The drums keep pounding louder in regards to the need to regulate cryptocurrencies – perhaps, more importantly, stablecoins which act as a proxy for fiat currency.
As was reported earlier, Fed Vice Chair Michael Barr echoed the above sentiment. Today, Fed Chair Jerome Powell is stating the same at a presentation for the CATO Institute, a right-leaning group.
This morning, WaPo is out with an article saying the US Department of Treasury will post a statement that crypto may pose a significant financial risk that outweighs the benefits – minus regulation. In effect, a call to arms for Congress to act – something the legislative branch has been slow to do.
Citing several individuals on background, the report concludes that while there is no systemic risk yet the “situation could change rapidly.”
To quote the article:
“Treasury is trying to create the analytical basis for very strong oversight of this sector of finance. They’re also hoping that with this kind of report, it becomes hard to have regulations that back off of tough oversight of the industry. This framework would serve as a benchmark, to say ‘Let’s be focused on these risks and not be carried away with the technology and industry promises.’ ”

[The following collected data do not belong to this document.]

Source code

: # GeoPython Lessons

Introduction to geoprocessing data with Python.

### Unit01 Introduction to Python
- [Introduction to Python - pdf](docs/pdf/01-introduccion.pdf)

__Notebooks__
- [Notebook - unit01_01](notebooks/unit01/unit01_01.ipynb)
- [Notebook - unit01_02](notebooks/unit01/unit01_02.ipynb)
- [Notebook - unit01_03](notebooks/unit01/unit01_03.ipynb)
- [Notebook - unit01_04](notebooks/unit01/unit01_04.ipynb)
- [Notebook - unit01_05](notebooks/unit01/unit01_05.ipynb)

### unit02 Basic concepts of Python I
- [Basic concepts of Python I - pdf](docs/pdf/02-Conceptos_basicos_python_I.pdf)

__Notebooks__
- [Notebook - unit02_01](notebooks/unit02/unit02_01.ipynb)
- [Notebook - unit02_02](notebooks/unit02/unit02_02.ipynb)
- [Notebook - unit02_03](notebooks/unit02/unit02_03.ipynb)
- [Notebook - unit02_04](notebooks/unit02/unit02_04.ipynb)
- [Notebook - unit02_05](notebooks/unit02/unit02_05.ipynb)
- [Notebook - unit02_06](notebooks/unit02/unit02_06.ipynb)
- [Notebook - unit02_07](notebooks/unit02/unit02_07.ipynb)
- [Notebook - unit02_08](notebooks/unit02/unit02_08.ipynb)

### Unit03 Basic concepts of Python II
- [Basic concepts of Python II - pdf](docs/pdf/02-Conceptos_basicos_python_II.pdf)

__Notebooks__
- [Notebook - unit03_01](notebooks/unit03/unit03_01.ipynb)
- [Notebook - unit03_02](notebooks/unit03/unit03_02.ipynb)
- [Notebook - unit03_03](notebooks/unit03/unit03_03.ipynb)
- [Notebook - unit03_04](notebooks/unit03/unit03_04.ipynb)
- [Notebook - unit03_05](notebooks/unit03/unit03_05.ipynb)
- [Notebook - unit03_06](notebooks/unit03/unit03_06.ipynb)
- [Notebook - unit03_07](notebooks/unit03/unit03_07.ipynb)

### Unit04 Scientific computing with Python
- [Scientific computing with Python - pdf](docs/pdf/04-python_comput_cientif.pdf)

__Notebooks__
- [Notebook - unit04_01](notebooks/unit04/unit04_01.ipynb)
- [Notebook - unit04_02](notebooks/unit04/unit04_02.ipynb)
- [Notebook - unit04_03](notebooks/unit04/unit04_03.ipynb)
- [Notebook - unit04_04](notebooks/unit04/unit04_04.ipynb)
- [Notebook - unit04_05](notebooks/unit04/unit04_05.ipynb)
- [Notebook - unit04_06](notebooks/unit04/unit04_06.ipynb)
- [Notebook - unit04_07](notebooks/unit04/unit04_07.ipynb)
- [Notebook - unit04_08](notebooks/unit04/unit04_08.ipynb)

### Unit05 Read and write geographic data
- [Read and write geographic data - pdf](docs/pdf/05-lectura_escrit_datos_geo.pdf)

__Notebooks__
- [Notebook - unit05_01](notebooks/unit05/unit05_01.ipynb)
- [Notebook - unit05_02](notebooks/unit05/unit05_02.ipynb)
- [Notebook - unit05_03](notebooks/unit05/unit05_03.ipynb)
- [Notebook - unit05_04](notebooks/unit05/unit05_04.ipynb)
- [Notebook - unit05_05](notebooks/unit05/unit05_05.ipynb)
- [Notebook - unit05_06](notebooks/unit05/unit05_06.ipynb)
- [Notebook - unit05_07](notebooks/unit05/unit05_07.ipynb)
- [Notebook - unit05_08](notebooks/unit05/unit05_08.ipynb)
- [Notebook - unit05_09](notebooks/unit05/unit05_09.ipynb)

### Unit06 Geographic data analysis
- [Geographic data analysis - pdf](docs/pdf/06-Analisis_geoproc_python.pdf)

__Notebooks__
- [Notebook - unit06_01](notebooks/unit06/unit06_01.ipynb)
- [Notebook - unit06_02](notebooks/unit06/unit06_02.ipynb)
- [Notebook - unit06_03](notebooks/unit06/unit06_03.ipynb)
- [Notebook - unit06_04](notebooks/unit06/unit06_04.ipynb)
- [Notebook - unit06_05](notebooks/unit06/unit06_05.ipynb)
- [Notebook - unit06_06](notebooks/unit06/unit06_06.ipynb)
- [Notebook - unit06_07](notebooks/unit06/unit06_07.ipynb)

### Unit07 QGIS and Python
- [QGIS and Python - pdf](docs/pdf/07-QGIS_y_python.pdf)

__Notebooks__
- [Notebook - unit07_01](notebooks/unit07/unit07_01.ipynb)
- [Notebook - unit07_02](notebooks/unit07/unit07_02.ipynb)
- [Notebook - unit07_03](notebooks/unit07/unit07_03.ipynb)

The report noted that Americans for Financial Reform, a left-wing group, see crypto as a “predatory model.”
Currently, there are several bills circulating on Capitol Hill but it is unclear how soon any legislation will come to the floor for a vote. The House Committee on Financial Services said earlier this month they will hold a markup session on stablecoins.
Meanwhile, industry insiders are working the halls of Congress to make certain that any new regulations are not so draconian as to kill the industry, emphasizing the benefit of innovation in financial services while providing more access to the underbanked.